Erik Hammel, Lead Developer, RankMiner Inc.
While the literature on machine learning grows, most companies doing any form of predictive analytics stick to regression techniques. At the most basic level, regression seeks to pigeonhole pieces of data into classes that are described by pre-classified or well-known data. This involves mathematically describing a given data point with a set of numbers (linked together to form a feature vector) then relating each class general pattern of feature vectors to the new feature vector. This illustrates a kind of one and done modeling approach: calculations are performed on an existing set of data then evaluated on new data. As one might know from personal experience, often times its important to revisit previous assumptions, hypotheses, observations and conclusions to form solid hypotheses on new data. So a question begs to be asked, is a snapshot descriptive model sufficient to make predictions at any point in the future? More and more companies are realizing that the answer to this is no.
The question then becomes how can we make predictive analytics processes more sophisticated, thereby making them more accurate for an application at any given time? The simplest way may already appear obvious from the description above: await the results of the prediction to obtain the true class in which the new data fall and then incorporate the classified data into the original model. Indeed with regression techniques this is often what is done. This seems to do little to solve the potential issue of time-dependent system behavior (known in academic circles as nonstationarity). It places more onus on the human programmer to configure the model with ever-changing parametric adjustments; kind of like tuning knobs on an old amplifier. A better way would be to create a dynamic model (basic regression models like those described above are considered static).

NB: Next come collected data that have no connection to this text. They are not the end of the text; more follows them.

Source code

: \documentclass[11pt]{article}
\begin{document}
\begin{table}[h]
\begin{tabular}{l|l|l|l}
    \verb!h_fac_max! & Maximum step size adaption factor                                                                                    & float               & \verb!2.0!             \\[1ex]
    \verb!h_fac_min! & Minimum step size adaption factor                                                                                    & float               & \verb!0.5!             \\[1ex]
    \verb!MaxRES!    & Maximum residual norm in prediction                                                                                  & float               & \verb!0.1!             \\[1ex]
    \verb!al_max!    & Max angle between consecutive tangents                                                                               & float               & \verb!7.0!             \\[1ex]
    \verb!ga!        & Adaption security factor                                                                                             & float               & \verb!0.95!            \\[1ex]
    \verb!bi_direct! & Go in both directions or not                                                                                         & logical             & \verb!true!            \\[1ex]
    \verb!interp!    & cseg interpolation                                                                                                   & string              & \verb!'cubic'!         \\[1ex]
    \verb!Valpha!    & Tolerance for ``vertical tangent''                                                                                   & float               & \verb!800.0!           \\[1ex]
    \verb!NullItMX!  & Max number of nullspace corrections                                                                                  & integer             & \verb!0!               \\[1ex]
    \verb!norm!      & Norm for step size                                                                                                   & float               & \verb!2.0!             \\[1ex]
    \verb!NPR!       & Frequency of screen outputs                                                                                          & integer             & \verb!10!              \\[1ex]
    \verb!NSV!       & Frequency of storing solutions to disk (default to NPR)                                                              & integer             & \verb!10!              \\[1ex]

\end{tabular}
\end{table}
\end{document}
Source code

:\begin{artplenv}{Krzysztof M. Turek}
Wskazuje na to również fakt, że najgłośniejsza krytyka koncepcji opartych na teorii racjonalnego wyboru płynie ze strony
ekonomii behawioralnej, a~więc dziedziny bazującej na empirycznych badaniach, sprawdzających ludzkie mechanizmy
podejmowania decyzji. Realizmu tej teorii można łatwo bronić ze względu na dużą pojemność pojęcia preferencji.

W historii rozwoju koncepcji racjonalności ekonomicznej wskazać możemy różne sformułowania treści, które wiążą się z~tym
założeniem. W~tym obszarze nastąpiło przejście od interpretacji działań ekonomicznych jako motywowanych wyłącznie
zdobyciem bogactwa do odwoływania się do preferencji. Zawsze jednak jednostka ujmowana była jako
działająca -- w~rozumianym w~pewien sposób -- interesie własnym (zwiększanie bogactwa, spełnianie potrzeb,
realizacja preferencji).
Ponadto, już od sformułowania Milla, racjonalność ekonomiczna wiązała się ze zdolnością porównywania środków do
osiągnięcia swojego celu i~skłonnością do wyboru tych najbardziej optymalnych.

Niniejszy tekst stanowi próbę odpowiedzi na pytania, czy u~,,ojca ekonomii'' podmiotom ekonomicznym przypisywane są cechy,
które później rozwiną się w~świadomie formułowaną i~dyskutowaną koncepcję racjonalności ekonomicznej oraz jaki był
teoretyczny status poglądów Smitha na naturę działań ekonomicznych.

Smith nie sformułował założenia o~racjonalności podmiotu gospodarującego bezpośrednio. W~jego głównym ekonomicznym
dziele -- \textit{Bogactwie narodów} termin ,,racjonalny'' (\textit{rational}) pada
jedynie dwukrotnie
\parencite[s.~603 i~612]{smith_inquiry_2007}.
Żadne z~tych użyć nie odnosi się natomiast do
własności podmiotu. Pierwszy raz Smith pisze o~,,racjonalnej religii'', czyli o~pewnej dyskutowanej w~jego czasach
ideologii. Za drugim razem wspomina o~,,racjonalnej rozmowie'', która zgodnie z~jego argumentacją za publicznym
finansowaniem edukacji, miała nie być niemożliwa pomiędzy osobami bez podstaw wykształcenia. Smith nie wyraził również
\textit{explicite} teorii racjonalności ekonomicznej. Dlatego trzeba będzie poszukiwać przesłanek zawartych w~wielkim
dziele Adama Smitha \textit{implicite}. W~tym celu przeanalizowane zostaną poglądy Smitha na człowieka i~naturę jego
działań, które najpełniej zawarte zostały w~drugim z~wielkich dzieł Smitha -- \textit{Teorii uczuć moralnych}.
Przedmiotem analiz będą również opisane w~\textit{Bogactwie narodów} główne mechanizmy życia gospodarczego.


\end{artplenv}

There are many different dynamic machine-learning models in research and development today, but even the vast majority of these derive from mathematical theorems that assume a stationary process. At some of the most cutting edge areas of research, nonstationarity is being introduced into predictive analytics by relaxing static constraints and allowing the underlying system to vary within some probabilistic bounds. Unfortunately most approaches within the business world fall back on old, tried and true methods. The whole idea behind machine learning is to expand an Artificially Intelligent agent to understand as much as possible. This involves exploring new possibilities in addition to applying what works (even when often times it doesnt!). Indeed, this is an important topic of research and is addressed in Reinforcement Learning models. It could be that the future of anticipating consumer behavior will involve teaching computers to pull the trigger on a potentially bad deal in the immediate timeframe in return for far greater gains in the future. For now, this means replacing existing static models or incorporating them into methods that can adapt and evolve over time.